El ex presidente francés Nicolas Sarkozy fue exonerado el lunes de las acusaciones de haber aceptado ilegalmente donaciones de la mujer más acaudalada de Francia rumbo a su victoria electoral en 2007, dijeron su abogado y una funcionaria.

El anuncio desató conjeturas de un posible regreso político de Sarkozy, que perdió la presidencia el año pasado ante el socialista Francois Hollande.

Ante la falta de pruebas, dos magistrados investigadores sobreseyeron las denuncias de que Sarkozy se aprovechó de la pobre salud de Liliane Bettencourt, la heredera de la marca de cosméticos L'Oreal y que tiene ahora 90 años, dijo la funcionaria en la oficina de la fiscalía de Burdeos, que habló a condición del anonimato por no estar autorizada a dialogar con la prensa.
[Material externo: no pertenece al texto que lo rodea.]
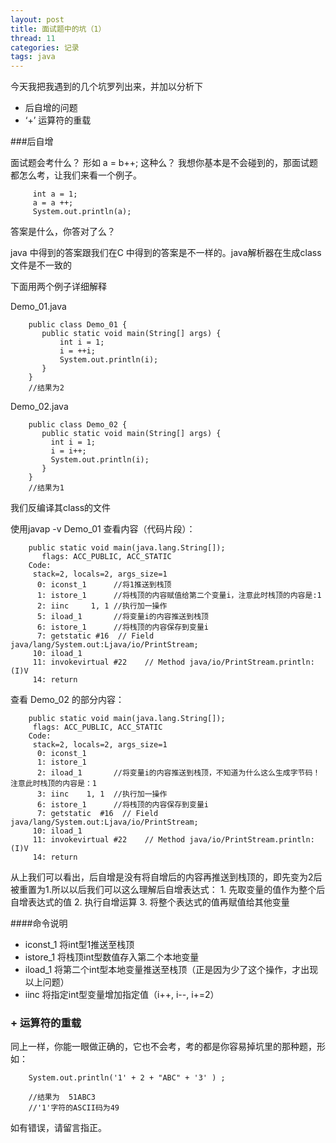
 ```yaml
---
layout: post
title: 面试题中的坑（1）
thread: 11
categories: 记录
tags: java
---
```


  今天我把我遇到的几个坑罗列出来，并加以分析下 
  
  - 后自增的问题
  - ‘+’ 运算符的重载
  
###后自增

  面试题会考什么？ 形如 a = b++; 这种么？ 我想你基本是不会碰到的，那面试题都怎么考，让我们来看一个例子。
        
         int a = 1;
         a = a ++;
         System.out.println(a);
    
 答案是什么，你答对了么？
    
 java 中得到的答案跟我们在C 中得到的答案是不一样的。java解析器在生成class文件是不一致的
    
 下面用两个例子详细解释
    
  Demo_01.java
    
        public class Demo_01 {
           public static void main(String[] args) {
               int i = 1;
               i = ++i;
               System.out.println(i);
           }
        }
        //结果为2
        
  Demo_02.java
  
        public class Demo_02 {
           public static void main(String[] args) {
             int i = 1;
             i = i++;
             System.out.println(i);
           }
        }
        //结果为1
        
   我们反编译其class的文件
     
   使用javap -v Demo_01 查看内容（代码片段）：
   
        public static void main(java.lang.String[]);
           flags: ACC_PUBLIC, ACC_STATIC
        Code:
         stack=2, locals=2, args_size=1
          0: iconst_1      //将1推送到栈顶
          1: istore_1      //将栈顶的内容赋值给第二个变量i，注意此时栈顶的内容是:1
          2: iinc     1, 1 //执行加一操作
          5: iload_1       //将变量i的内容推送到栈顶
          6: istore_1      //将栈顶的内容保存到变量i
          7: getstatic #16  // Field java/lang/System.out:Ljava/io/PrintStream;
         10: iload_1       
         11: invokevirtual #22    // Method java/io/PrintStream.println:(I)V
         14: return    
       
  查看 Demo_02 的部分内容：
  
        public static void main(java.lang.String[]);
         flags: ACC_PUBLIC, ACC_STATIC
        Code:
         stack=2, locals=2, args_size=1
          0: iconst_1      
          1: istore_1      
          2: iload_1       //将变量i的内容推送到栈顶，不知道为什么这么生成字节码！注意此时栈顶的内容是：1
          3: iinc    1, 1  //执行加一操作       
          6: istore_1      //将栈顶的内容保存到变量i
          7: getstatic  #16  // Field java/lang/System.out:Ljava/io/PrintStream;
         10: iload_1       
         11: invokevirtual #22    // Method java/io/PrintStream.println:(I)V
         14: return 
         
  从上我们可以看出，后自增是没有将自增后的内容再推送到栈顶的，即先变为2后被重置为1.所以以后我们可以这么理解后自增表达式： 
     1. 先取变量的值作为整个后自增表达式的值
     2. 执行自增运算
     3. 将整个表达式的值再赋值给其他变量
   
####命令说明
   
   - iconst_1   将int型1推送至栈顶 
   - istore_1   将栈顶int型数值存入第二个本地变量 
   - iload_1    将第二个int型本地变量推送至栈顶（正是因为少了这个操作，才出现以上问题） 
   - iinc       将指定int型变量增加指定值（i++, i--, i+=2）  
   
### + 运算符的重载
    
 同上一样，你能一眼做正确的，它也不会考，考的都是你容易掉坑里的那种题，形如：
    
        System.out.println('1' + 2 + "ABC" + '3' ) ; 
        
        //结果为  51ABC3  
        //'1'字符的ASCII码为49 
    
如有错误，请留言指正。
"Estoy encantado con la decisión, la cual ya esperaba", dijo el abogado de Sarkozy, Thierry Herzog, a los reporteros frente a la oficina del ex mandatario en París. Tras salir de una reunión privada el lunes en la principal mezquita la capital francesa, Sarkozy saludó a los camarógrafos pero no habló con los periodistas.

Otras 10 personas --incluyendo el ex ministro de presupuesto de Sarkozy, Eric Woerth-- serán juzgadas el próximo año en relación con el caso que incluye un presunto fraude y lavado de dinero.

Una ex contadora de Bettencourt dijo a la policía que la mujer entregó más de 150.000 euros (192.000 dólares) en efectivo que según le indicaron serían dados a Woerth, tesorero de la campaña de Sarkozy en su campaña presidencial de 2007. La cantidad fue muy superior al máximo permitido por la legislación francesa como contribución a las campañas electorales.

Tras aparecer por primera vez las acusaciones de aportes electorales ilegales en el 2010, los investigadores montaron un caso que cada vez se acercaba más a Sarkozy. En marzo de este año, fue acusado preliminarmente, lo que significó que los magistrados tenían razón para creer que se había actuado mal. Pero después de más investigaciones, se desplomó el caso contra el ex presidente ante la falta de pruebas.

"El sobreseimiento es una buena noticia, pero no me sorprende porque el caso estaba completamente vacío", dijo Patrick Balkany, un legislador de la Asamblea Nacional y amigo de antaño de Sarkozy. "Lo sorprendente es que fuera investigado. Presentar acusaciones preliminares contra un ex presidente no es poca cosa".

Sarkozy, de 58 años, abandonó el escenario político pero los sondeos de opinión demuestran que sigue siendo popular entre los conservadores. En las últimas semanas se le ha visto más en público, con rumores de que podría postularse a la presidencia nuevamente en el 2017.